You are viewing a plain text version of this content. The canonical link for it is here.

Posted to user@tika.apache.org by imyuka <oc...@163.com> on 2014/10/09 14:22:45 UTC

Formatted Content Extraction and Title Detection

Hi all,


    Here is my problem: I have extracted plain texts from a serious of doc(x) documents and their titles via the "dc:title" label of metadata, but I'm not sure this is the right way to attain a title of a document. In many cases, a title inside a document could be of the largest font-size and bold-style, which I want to utilized to extract the very title, however, I have no idea how to get a formatted content and font-size/bold-style detection. please let me know if I miss something.
    Thank you very much!

Re:Re: Formatted Content Extraction and Title Detection

Posted by Nick Burch <ap...@gagravarr.org>.

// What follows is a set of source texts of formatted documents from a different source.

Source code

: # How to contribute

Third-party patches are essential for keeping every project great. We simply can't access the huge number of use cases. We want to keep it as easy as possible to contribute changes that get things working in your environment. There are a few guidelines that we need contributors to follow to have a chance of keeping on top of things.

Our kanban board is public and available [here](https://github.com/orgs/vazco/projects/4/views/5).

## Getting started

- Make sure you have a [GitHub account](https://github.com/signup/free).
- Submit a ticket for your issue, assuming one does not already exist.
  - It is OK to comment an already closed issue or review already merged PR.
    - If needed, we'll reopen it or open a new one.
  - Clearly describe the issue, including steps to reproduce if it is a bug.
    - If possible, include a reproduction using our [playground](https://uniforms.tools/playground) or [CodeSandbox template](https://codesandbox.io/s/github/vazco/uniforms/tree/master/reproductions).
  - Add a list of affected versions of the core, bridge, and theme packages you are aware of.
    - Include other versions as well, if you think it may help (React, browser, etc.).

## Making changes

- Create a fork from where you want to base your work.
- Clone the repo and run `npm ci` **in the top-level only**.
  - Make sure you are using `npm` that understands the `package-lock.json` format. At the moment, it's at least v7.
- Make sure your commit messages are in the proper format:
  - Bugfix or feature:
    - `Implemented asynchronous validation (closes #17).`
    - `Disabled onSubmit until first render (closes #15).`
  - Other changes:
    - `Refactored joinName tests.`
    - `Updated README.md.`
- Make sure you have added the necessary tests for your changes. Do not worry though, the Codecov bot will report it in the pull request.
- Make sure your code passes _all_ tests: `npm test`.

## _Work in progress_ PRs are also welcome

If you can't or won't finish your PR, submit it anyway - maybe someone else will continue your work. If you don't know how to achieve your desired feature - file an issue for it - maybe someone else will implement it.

On Thu, 9 Oct 2014, imyuka wrote:
> I roughly checked up the book <Tika in Action> and found the instruction 
> about transforming a document to a XHTML file with command line, while I 
> have no idea about the Java coding implementation. Are there any 
> instructions or tutorials I can refer to?

We have quite a few examples, they're available in svn:
https://svn.apache.org/repos/asf/tika/trunk/tika-example/src/main/java/org/apache/tika/example

You probably want ContentHandlerExample.parseToHTML()

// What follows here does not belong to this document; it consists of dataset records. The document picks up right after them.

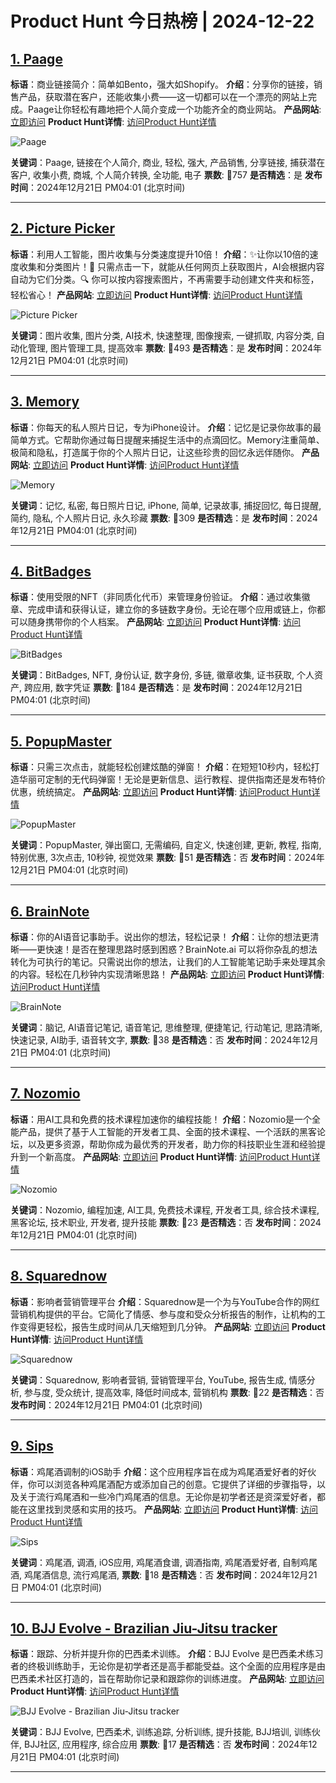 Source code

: # Product Hunt 今日热榜 | 2024-12-22

## [1. Paage](https://www.producthunt.com/posts/paage?utm_campaign=producthunt-api&utm_medium=api-v2&utm_source=Application%3A+phtrends+%28ID%3A+147529%29)
**标语**：商业链接简介：简单如Bento，强大如Shopify。
**介绍**：分享你的链接，销售产品，获取潜在客户，还能收集小费——这一切都可以在一个漂亮的网站上完成。Paage让你轻松有趣地把个人简介变成一个功能齐全的商业网站。
**产品网站**: [立即访问](https://www.producthunt.com/r/YKVIM5SIZXRHYV?utm_campaign=producthunt-api&utm_medium=api-v2&utm_source=Application%3A+phtrends+%28ID%3A+147529%29)
**Product Hunt详情**: [访问Product Hunt详情](https://www.producthunt.com/posts/paage?utm_campaign=producthunt-api&utm_medium=api-v2&utm_source=Application%3A+phtrends+%28ID%3A+147529%29)

![Paage](https://ph-files.imgix.net/f92586b0-0223-45b0-8d4f-ab54b6bb41de.jpeg?auto=format&fit=crop&frame=1&h=512&w=1024)

**关键词**：Paage, 链接在个人简介, 商业, 轻松, 强大, 产品销售, 分享链接, 捕获潜在客户, 收集小费, 商城, 个人简介转换, 全功能, 电子
**票数**: 🔺757
**是否精选**：是
**发布时间**：2024年12月21日 PM04:01 (北京时间)

---

## [2. Picture Picker](https://www.producthunt.com/posts/picture-picker?utm_campaign=producthunt-api&utm_medium=api-v2&utm_source=Application%3A+phtrends+%28ID%3A+147529%29)
**标语**：利用人工智能，图片收集与分类速度提升10倍！
**介绍**：✨让你以10倍的速度收集和分类图片！🎉 只需点击一下，就能从任何网页上获取图片，AI会根据内容自动为它们分类。🔍 你可以按内容搜索图片，不再需要手动创建文件夹和标签，轻松省心！
**产品网站**: [立即访问](https://www.producthunt.com/r/FS73VW5NNUZV2I?utm_campaign=producthunt-api&utm_medium=api-v2&utm_source=Application%3A+phtrends+%28ID%3A+147529%29)
**Product Hunt详情**: [访问Product Hunt详情](https://www.producthunt.com/posts/picture-picker?utm_campaign=producthunt-api&utm_medium=api-v2&utm_source=Application%3A+phtrends+%28ID%3A+147529%29)

![Picture Picker](https://ph-files.imgix.net/d231655c-c225-4905-83c0-bcee56c44339.png?auto=format&fit=crop&frame=1&h=512&w=1024)

**关键词**：图片收集, 图片分类, AI技术, 快速整理, 图像搜索, 一键抓取, 内容分类, 自动化管理, 图片管理工具, 提高效率
**票数**: 🔺493
**是否精选**：是
**发布时间**：2024年12月21日 PM04:01 (北京时间)

---

## [3. Memory](https://www.producthunt.com/posts/memory?utm_campaign=producthunt-api&utm_medium=api-v2&utm_source=Application%3A+phtrends+%28ID%3A+147529%29)
**标语**：你每天的私人照片日记，专为iPhone设计。
**介绍**：记忆是记录你故事的最简单方式。它帮助你通过每日提醒来捕捉生活中的点滴回忆。Memory注重简单、极简和隐私，打造属于你的个人照片日记，让这些珍贵的回忆永远伴随你。
**产品网站**: [立即访问](https://www.producthunt.com/r/LQEZG3F4RJBFB2?utm_campaign=producthunt-api&utm_medium=api-v2&utm_source=Application%3A+phtrends+%28ID%3A+147529%29)
**Product Hunt详情**: [访问Product Hunt详情](https://www.producthunt.com/posts/memory?utm_campaign=producthunt-api&utm_medium=api-v2&utm_source=Application%3A+phtrends+%28ID%3A+147529%29)

![Memory](https://ph-files.imgix.net/a7efb64f-bc9d-490f-a3fd-1cb98fa86acd.png?auto=format&fit=crop&frame=1&h=512&w=1024)

**关键词**：记忆, 私密, 每日照片日记, iPhone, 简单, 记录故事, 捕捉回忆, 每日提醒, 简约, 隐私, 个人照片日记, 永久珍藏
**票数**: 🔺309
**是否精选**：是
**发布时间**：2024年12月21日 PM04:01 (北京时间)

---

## [4. BitBadges](https://www.producthunt.com/posts/bitbadges?utm_campaign=producthunt-api&utm_medium=api-v2&utm_source=Application%3A+phtrends+%28ID%3A+147529%29)
**标语**：使用受限的NFT（非同质化代币）来管理身份验证。
**介绍**：通过收集徽章、完成申请和获得认证，建立你的多链数字身份。无论在哪个应用或链上，你都可以随身携带你的个人档案。
**产品网站**: [立即访问](https://www.producthunt.com/r/7JF3UQLSO5EYMW?utm_campaign=producthunt-api&utm_medium=api-v2&utm_source=Application%3A+phtrends+%28ID%3A+147529%29)
**Product Hunt详情**: [访问Product Hunt详情](https://www.producthunt.com/posts/bitbadges?utm_campaign=producthunt-api&utm_medium=api-v2&utm_source=Application%3A+phtrends+%28ID%3A+147529%29)

![BitBadges](https://ph-files.imgix.net/bb4ac10b-6f62-4d1f-b62b-4edb1f872176.webp?auto=format&fit=crop&frame=1&h=512&w=1024)

**关键词**：BitBadges, NFT, 身份认证, 数字身份, 多链, 徽章收集, 证书获取, 个人资产, 跨应用, 数字凭证
**票数**: 🔺184
**是否精选**：是
**发布时间**：2024年12月21日 PM04:01 (北京时间)

---

## [5. PopupMaster](https://www.producthunt.com/posts/popupmaster?utm_campaign=producthunt-api&utm_medium=api-v2&utm_source=Application%3A+phtrends+%28ID%3A+147529%29)
**标语**：只需三次点击，就能轻松创建炫酷的弹窗！
**介绍**：在短短10秒内，轻松打造华丽可定制的无代码弹窗！无论是更新信息、运行教程、提供指南还是发布特价优惠，统统搞定。
**产品网站**: [立即访问](https://www.producthunt.com/r/2ONZPPRUKFLM3G?utm_campaign=producthunt-api&utm_medium=api-v2&utm_source=Application%3A+phtrends+%28ID%3A+147529%29)
**Product Hunt详情**: [访问Product Hunt详情](https://www.producthunt.com/posts/popupmaster?utm_campaign=producthunt-api&utm_medium=api-v2&utm_source=Application%3A+phtrends+%28ID%3A+147529%29)

![PopupMaster](https://ph-files.imgix.net/04da0db0-4a74-4890-882f-67b2bcffe013.png?auto=format&fit=crop&frame=1&h=512&w=1024)

**关键词**：PopupMaster, 弹出窗口, 无需编码, 自定义, 快速创建, 更新, 教程, 指南, 特别优惠, 3次点击, 10秒钟, 视觉效果
**票数**: 🔺51
**是否精选**：否
**发布时间**：2024年12月21日 PM04:01 (北京时间)

---

## [6. BrainNote](https://www.producthunt.com/posts/brainnote?utm_campaign=producthunt-api&utm_medium=api-v2&utm_source=Application%3A+phtrends+%28ID%3A+147529%29)
**标语**：你的AI语音记事助手。说出你的想法，轻松记录！
**介绍**：让你的想法更清晰——更快速！是否在整理思路时感到困惑？BrainNote.ai 可以将你杂乱的想法转化为可执行的笔记。只需说出你的想法，让我们的人工智能笔记助手来处理其余的内容。轻松在几秒钟内实现清晰思路！
**产品网站**: [立即访问](https://www.producthunt.com/r/VL2BVNVHU4B5KZ?utm_campaign=producthunt-api&utm_medium=api-v2&utm_source=Application%3A+phtrends+%28ID%3A+147529%29)
**Product Hunt详情**: [访问Product Hunt详情](https://www.producthunt.com/posts/brainnote?utm_campaign=producthunt-api&utm_medium=api-v2&utm_source=Application%3A+phtrends+%28ID%3A+147529%29)

![BrainNote](https://ph-files.imgix.net/22dec1ba-6456-4cf4-a130-d10cb63facd5.png?auto=format&fit=crop&frame=1&h=512&w=1024)

**关键词**：脑记, AI语音记笔记, 语音笔记, 思维整理, 便捷笔记, 行动笔记, 思路清晰, 快速记录, AI助手, 语音转文字,
**票数**: 🔺38
**是否精选**：否
**发布时间**：2024年12月21日 PM04:01 (北京时间)

---

## [7. Nozomio](https://www.producthunt.com/posts/nozomio-2?utm_campaign=producthunt-api&utm_medium=api-v2&utm_source=Application%3A+phtrends+%28ID%3A+147529%29)
**标语**：用AI工具和免费的技术课程加速你的编程技能！
**介绍**：Nozomio是一个全能产品，提供了基于人工智能的开发者工具、全面的技术课程、一个活跃的黑客论坛，以及更多资源，帮助你成为最优秀的开发者，助力你的科技职业生涯和经验提升到一个新高度。
**产品网站**: [立即访问](https://www.producthunt.com/r/N747M6NNA67AUE?utm_campaign=producthunt-api&utm_medium=api-v2&utm_source=Application%3A+phtrends+%28ID%3A+147529%29)
**Product Hunt详情**: [访问Product Hunt详情](https://www.producthunt.com/posts/nozomio-2?utm_campaign=producthunt-api&utm_medium=api-v2&utm_source=Application%3A+phtrends+%28ID%3A+147529%29)

![Nozomio](https://ph-files.imgix.net/eb33b85a-ce04-4d51-ba7a-d43234c0cffa.png?auto=format&fit=crop&frame=1&h=512&w=1024)

**关键词**：Nozomio, 编程加速, AI工具, 免费技术课程, 开发者工具, 综合技术课程, 黑客论坛, 技术职业, 开发者, 提升技能
**票数**: 🔺23
**是否精选**：否
**发布时间**：2024年12月21日 PM04:01 (北京时间)

---

## [8. Squarednow](https://www.producthunt.com/posts/squarednow?utm_campaign=producthunt-api&utm_medium=api-v2&utm_source=Application%3A+phtrends+%28ID%3A+147529%29)
**标语**：影响者营销管理平台
**介绍**：Squarednow是一个为与YouTube合作的网红营销机构提供的平台。它简化了情感、参与度和受众分析报告的制作，让机构的工作变得更轻松，报告生成时间从几天缩短到几分钟。
**产品网站**: [立即访问](https://www.producthunt.com/r/MTR265WQBZEZQM?utm_campaign=producthunt-api&utm_medium=api-v2&utm_source=Application%3A+phtrends+%28ID%3A+147529%29)
**Product Hunt详情**: [访问Product Hunt详情](https://www.producthunt.com/posts/squarednow?utm_campaign=producthunt-api&utm_medium=api-v2&utm_source=Application%3A+phtrends+%28ID%3A+147529%29)

![Squarednow](https://ph-files.imgix.net/03cc50d7-ddfa-4271-8a3f-a3e4c1e744c8.png?auto=format&fit=crop&frame=1&h=512&w=1024)

**关键词**：Squarednow, 影响者营销, 营销管理平台, YouTube, 报告生成, 情感分析, 参与度, 受众统计, 提高效率, 降低时间成本, 营销机构
**票数**: 🔺22
**是否精选**：否
**发布时间**：2024年12月21日 PM04:01 (北京时间)

---

## [9. Sips](https://www.producthunt.com/posts/sips?utm_campaign=producthunt-api&utm_medium=api-v2&utm_source=Application%3A+phtrends+%28ID%3A+147529%29)
**标语**：鸡尾酒调制的iOS助手
**介绍**：这个应用程序旨在成为鸡尾酒爱好者的好伙伴，你可以浏览各种鸡尾酒配方或添加自己的创意。它提供了详细的步骤指导，以及关于流行鸡尾酒和一些冷门鸡尾酒的信息。无论你是初学者还是资深爱好者，都能在这里找到灵感和实用的技巧。
**产品网站**: [立即访问](https://www.producthunt.com/r/PLAPKKUSAHKE2N?utm_campaign=producthunt-api&utm_medium=api-v2&utm_source=Application%3A+phtrends+%28ID%3A+147529%29)
**Product Hunt详情**: [访问Product Hunt详情](https://www.producthunt.com/posts/sips?utm_campaign=producthunt-api&utm_medium=api-v2&utm_source=Application%3A+phtrends+%28ID%3A+147529%29)

![Sips](https://ph-files.imgix.net/3a9512c4-9860-4081-8bee-f7aed24576d1.png?auto=format&fit=crop&frame=1&h=512&w=1024)

**关键词**：鸡尾酒, 调酒, iOS应用, 鸡尾酒食谱, 调酒指南, 鸡尾酒爱好者, 自制鸡尾酒, 鸡尾酒信息, 流行鸡尾酒,
**票数**: 🔺18
**是否精选**：否
**发布时间**：2024年12月21日 PM04:01 (北京时间)

---

## [10. BJJ Evolve - Brazilian Jiu-Jitsu tracker](https://www.producthunt.com/posts/bjj-evolve-brazilian-jiu-jitsu-tracker?utm_campaign=producthunt-api&utm_medium=api-v2&utm_source=Application%3A+phtrends+%28ID%3A+147529%29)
**标语**：跟踪、分析并提升你的巴西柔术训练。
**介绍**：BJJ Evolve 是巴西柔术练习者的终极训练助手，无论你是初学者还是高手都能受益。这个全面的应用程序是由巴西柔术社区打造的，旨在帮助你记录和跟踪你的训练进度。
**产品网站**: [立即访问](https://www.producthunt.com/r/XRGFLRHYO4QS7A?utm_campaign=producthunt-api&utm_medium=api-v2&utm_source=Application%3A+phtrends+%28ID%3A+147529%29)
**Product Hunt详情**: [访问Product Hunt详情](https://www.producthunt.com/posts/bjj-evolve-brazilian-jiu-jitsu-tracker?utm_campaign=producthunt-api&utm_medium=api-v2&utm_source=Application%3A+phtrends+%28ID%3A+147529%29)

![BJJ Evolve - Brazilian Jiu-Jitsu tracker](https://ph-files.imgix.net/d3d24558-6ba6-4fcf-8619-43d663bf3f4c.png?auto=format&fit=crop&frame=1&h=512&w=1024)

**关键词**：BJJ Evolve, 巴西柔术, 训练追踪, 分析训练, 提升技能, BJJ培训, 训练伙伴, BJJ社区, 应用程序, 综合应用
**票数**: 🔺17
**是否精选**：否
**发布时间**：2024年12月21日 PM04:01 (北京时间)

---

Longer term, we're planning to get those automatically included in the 
website, along with supporting text. See 
http://tika.apache.org/1.7/examples.html for the WIP on that

Nick

Re:Re: Formatted Content Extraction and Title Detection

Posted by imyuka <oc...@163.com>.

Thanks Nick, I really appreciate it. In this case, does it suppose that formatted context extraction can only be processed by producing corresponding XHTML file as output? I roughly checked up the book <Tika in Action> and found the instruction about transforming a document to a XHTML file with command line, while I have no idea about the Java coding implementation. Are there any instructions or tutorials I can refer to?

Thanks!

At 2014-10-09 20:46:01, "Nick Burch" <ap...@gagravarr.org> wrote:
>On Thu, 9 Oct 2014, imyuka wrote:
>> Here is my problem: I have extracted plain texts from a serious of 
>> doc(x) documents and their titles via the "dc:title" label of metadata, 
>> but I'm not sure this is the right way to attain a title of a document. 
>> In many cases, a title inside a document could be of the largest 
>> font-size and bold-style, which I want to utilized to extract the very 
>> title, however, I have no idea how to get a formatted content and 
>> font-size/bold-style detection
>
>If it's been styled as a heading, then you'll be able to get that from the 
>html contents. If in Word it's styled as normal body text, but manually 
>set to a larger font size, then there's nothing in Tika to help with that.
>
>Nick

Re: Formatted Content Extraction and Title Detection

Posted by Nick Burch <ap...@gagravarr.org>.

On Thu, 9 Oct 2014, imyuka wrote:
> Here is my problem: I have extracted plain texts from a serious of 
> doc(x) documents and their titles via the "dc:title" label of metadata, 
> but I'm not sure this is the right way to attain a title of a document. 
> In many cases, a title inside a document could be of the largest 
> font-size and bold-style, which I want to utilized to extract the very 
> title, however, I have no idea how to get a formatted content and 
> font-size/bold-style detection

If it's been styled as a heading, then you'll be able to get that from the 
html contents. If in Word it's styled as normal body text, but manually 
set to a larger font size, then there's nothing in Tika to help with that.

Nick